One wine merchant, Dr. Stephan Muller of Cambridge Wine Merchants Ltd has contacted us: "Hi - read your bit about Wine Merchants and them not stocking english wines. Well, I'm an independent merchant, a major supplier to Oxford and Cambridge Colleges and I stock around 12-15 English wines at any one time. Soon to be sold on the web too. Just to put the record straight! :)" So, if you wish to take advantage of Stephan's far-sighted policy, he can be found at 2 King's Parade, Cambridge, CB2 1SJ, England.

   If you visit a specialist wine merchant who doesn't stock at least half a dozen English and Welsh wines - take him to task - he should! Those that do, may well stock some of the more interesting and slightly dearer wines. Expect to pay 6 to 30 a bottle.

Specialist food stores

   Some delicatessens and food/drink departments of stores such as Fortnum & Masons, Harrods and some of the provincial departmental stores stock English wines. Again, if they don't, upbraid them suitably! Those that do - expect to pay 5 to 15 a bottle.

Vineyards & winemakers

   Arguably the best place to buy your wines is from the vineyard where they were grown and from the winemaker who made them. Most often the two are the same - many English vineyards both grow their grapes and make them into wine on the premises, as vineyards have done traditionally for centuries. Not surprisingly, some of the young English wine industry also does what many continental vineyards do - pool their resources into a co-operative winery, or use the services of a particular winemaker/winery who has established a good track record for winemaking. Not every winegrower has the time, or resources, or expertise to do the job of winemaking as expertly as others who have developed their expertise and have invested large sums in state of the art wineries. The choice is yours - and indeed part of the enjoyment of English wine is that you can see where it was grown and made and you can judge for yourself what the differences are - but be warned; there are no simple answers!

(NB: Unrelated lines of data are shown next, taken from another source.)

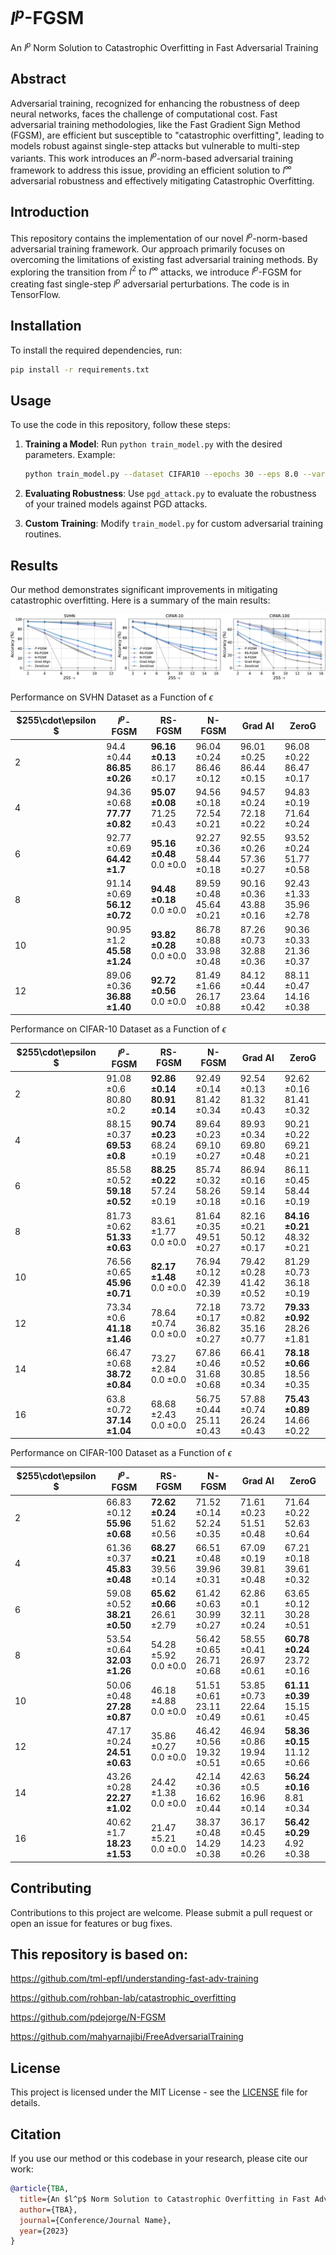 # $l^p$-FGSM
An $l^p$ Norm Solution to Catastrophic Overfitting in Fast Adversarial Training

## Abstract
Adversarial training, recognized for enhancing the robustness of deep neural networks, faces the challenge of computational cost. Fast adversarial training methodologies, like the Fast Gradient Sign Method (FGSM), are efficient but susceptible to "catastrophic overfitting", leading to models robust against single-step attacks but vulnerable to multi-step variants. This work introduces an $l^p$-norm-based adversarial training framework to address this issue, providing an efficient solution to $l^\infty$ adversarial robustness and effectively mitigating Catastrophic Overfitting.

## Introduction
This repository contains the implementation of our novel $l^p$-norm-based adversarial training framework. Our approach primarily focuses on overcoming the limitations of existing fast adversarial training methods. By exploring the transition from $l^2$ to $l^\infty$ attacks, we introduce $l^p$-FGSM for creating fast single-step $l^p$ adversarial perturbations.
The code is in TensorFlow.
## Installation
To install the required dependencies, run:

```bash
pip install -r requirements.txt
```

## Usage
To use the code in this repository, follow these steps:

1. **Training a Model**: Run `python train_model.py` with the desired parameters. Example:

   ```bash
   python train_model.py --dataset CIFAR10 --epochs 30 --eps 8.0 --vareps 1e-12 --p 32.0 
   ```

2. **Evaluating Robustness**: Use `pgd_attack.py` to evaluate the robustness of your trained models against PGD attacks.

3. **Custom Training**: Modify `train_model.py` for custom adversarial training routines.

## Results
Our method demonstrates significant improvements in mitigating catastrophic overfitting. Here is a summary of the main results:
<p align="center">
  <img src="results_summary.png" alt="Results Summary" />
</p>

Performance on SVHN Dataset as a Function of $\epsilon$

| $255\cdot\epsilon $ | $l^p$-FGSM | RS-FGSM | N-FGSM | Grad Al | ZeroG |
|---|---|---|---|---|---|
| 2 | 94.4 ±0.44<br>**86.85 ±0.26** | **96.16 ±0.13**<br>86.17 ±0.17 | 96.04 ±0.24<br>86.46 ±0.12 | 96.01 ±0.25<br>86.44 ±0.15 | 96.08 ±0.22<br>86.47 ±0.17 |
| 4 | 94.36 ±0.68<br>**77.77 ±0.82** | **95.07 ±0.08**<br>71.25 ±0.43 | 94.56 ±0.18<br>72.54 ±0.21 | 94.57 ±0.24<br>72.18 ±0.22 | 94.83 ±0.19<br>71.64 ±0.24 |
| 6 | 92.77 ±0.69<br>**64.42 ±1.7** | **95.16 ±0.48**<br>0.0 ±0.0 | 92.27 ±0.36<br>58.44 ±0.18 | 92.55 ±0.26<br>57.36 ±0.27 | 93.52 ±0.24<br>51.77 ±0.58 |
| 8 | 91.14 ±0.69<br>**56.12 ±0.72** | **94.48 ±0.18**<br>0.0 ±0.0 | 89.59 ±0.48<br>45.64 ±0.21 | 90.16 ±0.36<br>43.88 ±0.16 | 92.43 ±1.33<br>35.96 ±2.78 |
| 10 | 90.95 ±1.2<br>**45.58 ±1.24** | **93.82 ±0.28**<br>0.0 ±0.0 | 86.78 ±0.88<br>33.98 ±0.48 | 87.26 ±0.73<br>32.88 ±0.36 | 90.36 ±0.33<br>21.36 ±0.37 |
| 12 | 89.06 ±0.36<br>**36.88 ±1.40** | **92.72 ±0.56**<br>0.0 ±0.0 | 81.49 ±1.66<br>26.17 ±0.88 | 84.12 ±0.44<br>23.64 ±0.42 | 88.11 ±0.47<br>14.16 ±0.38 |


Performance on CIFAR-10 Dataset as a Function of $\epsilon$

| $255\cdot\epsilon $ | $l^p$-FGSM | RS-FGSM | N-FGSM | Grad Al | ZeroG |
|---|---|---|---|---|---|
| 2 | 91.08 ±0.6<br>80.80 ±0.2 | **92.86 ±0.14**<br>**80.91 ±0.14** | 92.49 ±0.14<br>81.42 ±0.34 | 92.54 ±0.13<br>81.32 ±0.43 | 92.62 ±0.16<br>81.41 ±0.32 |
| 4 | 88.15 ±0.37<br>**69.53 ±0.8** | **90.74 ±0.23**<br>68.24 ±0.19 | 89.64 ±0.23<br>69.10 ±0.27 | 89.93 ±0.34<br>69.80 ±0.48 | 90.21 ±0.22<br>69.21 ±0.21 |
| 6 | 85.58 ±0.52<br>**59.18 ±0.52** | **88.25 ±0.22**<br>57.24 ±0.19 | 85.74 ±0.32<br>58.26 ±0.18 | 86.94 ±0.16<br>59.14 ±0.16 | 86.11 ±0.45<br>58.44 ±0.19 |
| 8 | 81.73 ±0.62<br>**51.33 ±0.63** | 83.61 ±1.77<br>0.0 ±0.0 | 81.64 ±0.35<br>49.51 ±0.27 | 82.16 ±0.21<br>50.12 ±0.17 | **84.16 ±0.21**<br>48.32 ±0.21 |
| 10 | 76.56 ±0.65<br>**45.96 ±0.71** | **82.17 ±1.48**<br>0.0 ±0.0 | 76.94 ±0.12<br>42.39 ±0.39 | 79.42 ±0.28<br>41.42 ±0.52 | 81.29 ±0.73<br>36.18 ±0.19 |
| 12 | 73.34 ±0.6<br>**41.18 ±1.46** | 78.64 ±0.74<br>0.0 ±0.0 | 72.18 ±0.17<br>36.82 ±0.27 | 73.72 ±0.82<br>35.16 ±0.77 | **79.33 ±0.92**<br>28.26 ±1.81 |
| 14 | 66.47 ±0.68<br>**38.72 ±0.84** | 73.27 ±2.84<br>0.0 ±0.0 | 67.86 ±0.46<br>31.68 ±0.68 | 66.41 ±0.52<br>30.85 ±0.34 | **78.18 ±0.66**<br>18.56 ±0.35 |
| 16 | 63.8 ±0.72<br>**37.14 ±1.04** | 68.68 ±2.43<br>0.0 ±0.0 | 56.75 ±0.44<br>25.11 ±0.43 | 57.88 ±0.74<br>26.24 ±0.43 | **75.43 ±0.89**<br>14.66 ±0.22 |



Performance on CIFAR-100 Dataset as a Function of $\epsilon$

| $255\cdot\epsilon $ | $l^p$-FGSM | RS-FGSM | N-FGSM | Grad Al | ZeroG |
|---|---|---|---|---|---|
| 2 | 66.83 ±0.12<br>**55.96 ±0.68** | **72.62 ±0.24**<br>51.62 ±0.56 | 71.52 ±0.14<br>52.24 ±0.35 | 71.61 ±0.23<br>51.51 ±0.48 | 71.64 ±0.22<br>52.63 ±0.64 |
| 4 | 61.36 ±0.37<br>**45.83 ±0.48** | **68.27 ±0.21**<br>39.56 ±0.14 | 66.51 ±0.48<br>39.96 ±0.31 | 67.09 ±0.19<br>39.81 ±0.48 | 67.21 ±0.18<br>39.61 ±0.32 |
| 6 | 59.08 ±0.52<br>**38.21 ±0.50** | **65.62 ±0.66**<br>26.61 ±2.79 | 61.42 ±0.63<br>30.99 ±0.27 | 62.86 ±0.1<br>32.11 ±0.24 | 63.65 ±0.12<br>30.28 ±0.51 |
| 8 | 53.54 ±0.64<br>**32.03 ±1.26** | 54.28 ±5.92<br>0.0 ±0.0 | 56.42 ±0.65<br>26.71 ±0.68 | 58.55 ±0.41<br>26.97 ±0.61 | **60.78 ±0.24**<br>23.72 ±0.16 |
| 10 | 50.06 ±0.48<br>**27.28 ±0.87** | 46.18 ±4.88<br>0.0 ±0.0 | 51.51 ±0.61<br>23.11 ±0.49 | 53.85 ±0.73<br>22.64 ±0.61 | **61.11 ±0.39**<br>15.15 ±0.45 |
| 12 | 47.17 ±0.24<br>**24.51 ±0.63** | 35.86 ±0.27<br>0.0 ±0.0 | 46.42 ±0.56<br>19.32 ±0.51 | 46.94 ±0.86<br>19.94 ±0.65 | **58.36 ±0.15**<br>11.12 ±0.66 |
| 14 | 43.26 ±0.28<br>**22.27 ±1.02** | 24.42 ±1.38<br>0.0 ±0.0 | 42.14 ±0.36<br>16.62 ±0.44 | 42.63 ±0.5<br>16.96 ±0.14 | **56.24 ±0.16**<br>8.81 ±0.34 |
| 16 | 40.62 ±1.7<br>**18.23 ±1.53** | 21.47 ±5.21<br>0.0 ±0.0 | 38.37 ±0.48<br>14.29 ±0.38 | 36.17 ±0.45<br>14.23 ±0.26 | **56.42 ±0.29**<br>4.92 ±0.38 |




## Contributing
Contributions to this project are welcome. Please submit a pull request or open an issue for features or bug fixes.

## This repository is based on:
https://github.com/tml-epfl/understanding-fast-adv-training 

https://github.com/rohban-lab/catastrophic_overfitting

https://github.com/pdejorge/N-FGSM 

https://github.com/mahyarnajibi/FreeAdversarialTraining 



## License
This project is licensed under the MIT License - see the [LICENSE](LICENSE) file for details.

## Citation
If you use our method or this codebase in your research, please cite our work:

```bibtex
@article{TBA,
  title={An $l^p$ Norm Solution to Catastrophic Overfitting in Fast Adversarial Training},
  author={TBA},
  journal={Conference/Journal Name},
  year={2023}
}
```
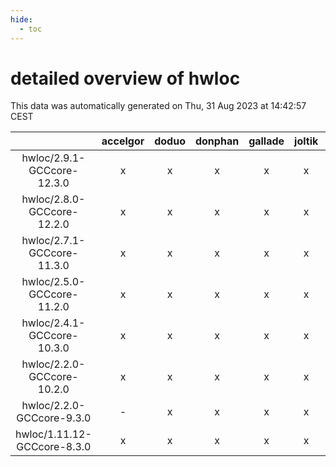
 ```yaml
---
hide:
  - toc
---
```


detailed overview of hwloc
==========================


This data was automatically generated on Thu, 31 Aug 2023 at 14:42:57 CEST  

| |accelgor|doduo|donphan|gallade|joltik|skitty|swalot|victini|
| :---: | :---: | :---: | :---: | :---: | :---: | :---: | :---: | :---: |
|hwloc/2.9.1-GCCcore-12.3.0|x|x|x|x|x|x|x|x|
|hwloc/2.8.0-GCCcore-12.2.0|x|x|x|x|x|x|x|x|
|hwloc/2.7.1-GCCcore-11.3.0|x|x|x|x|x|x|x|x|
|hwloc/2.5.0-GCCcore-11.2.0|x|x|x|x|x|x|x|x|
|hwloc/2.4.1-GCCcore-10.3.0|x|x|x|x|x|x|x|x|
|hwloc/2.2.0-GCCcore-10.2.0|x|x|x|x|x|x|x|x|
|hwloc/2.2.0-GCCcore-9.3.0|-|x|x|x|x|x|x|x|
|hwloc/1.11.12-GCCcore-8.3.0|x|x|x|x|x|x|x|x|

   At the vineyard you are likely to get good deals. No middlemen to pay for one thing. And you will be able to taste before you buy. And if you are buying by the case you may well benefit from a discount. Expect to pay anything from 5 - £6 a bottle for "bin-ends" to 8 - 10 for the good average wines and up to 15 - 30 for the specials, such as dessert wines, sparkling wines etc.

   Not all vineyards are licensed to sell by the bottle at the vineyard, but they will tell you how best to buy their wines.

Many vineyards will sell you their wines by mail order and this is a particularly good method when you already know the wines you are buying. Some individual vineyards now sell online (look at the vineyards on this website), but be careful only to entrust your credit card details to secure payment systems.

A new policy for retailers?

   Something I would like to see adopted as a standard policy by wine retailers, whether they be supermarkets, off-licences, specialist wine merchants or online merchants, would be for them to stock local wines as a matter of course. By local I mean, wines of the same county, or within say 20 or 30 miles. Of course there are a few English wines that one would not seriously expect any self-respecting merchant to sell - but there's really very few of these. And some vineyards don't want to sell via retailers, preferring to maximise their income from what might be quite a small production by selling direct to visitors and established customers. But if retailers of all sorts did stock at least a small selection of English wines, this would help to grow the market and as global warming brings England ever further into the wine producing belt, this is going to be important for the industry. It would also help the consumer discover what they often have overlooked.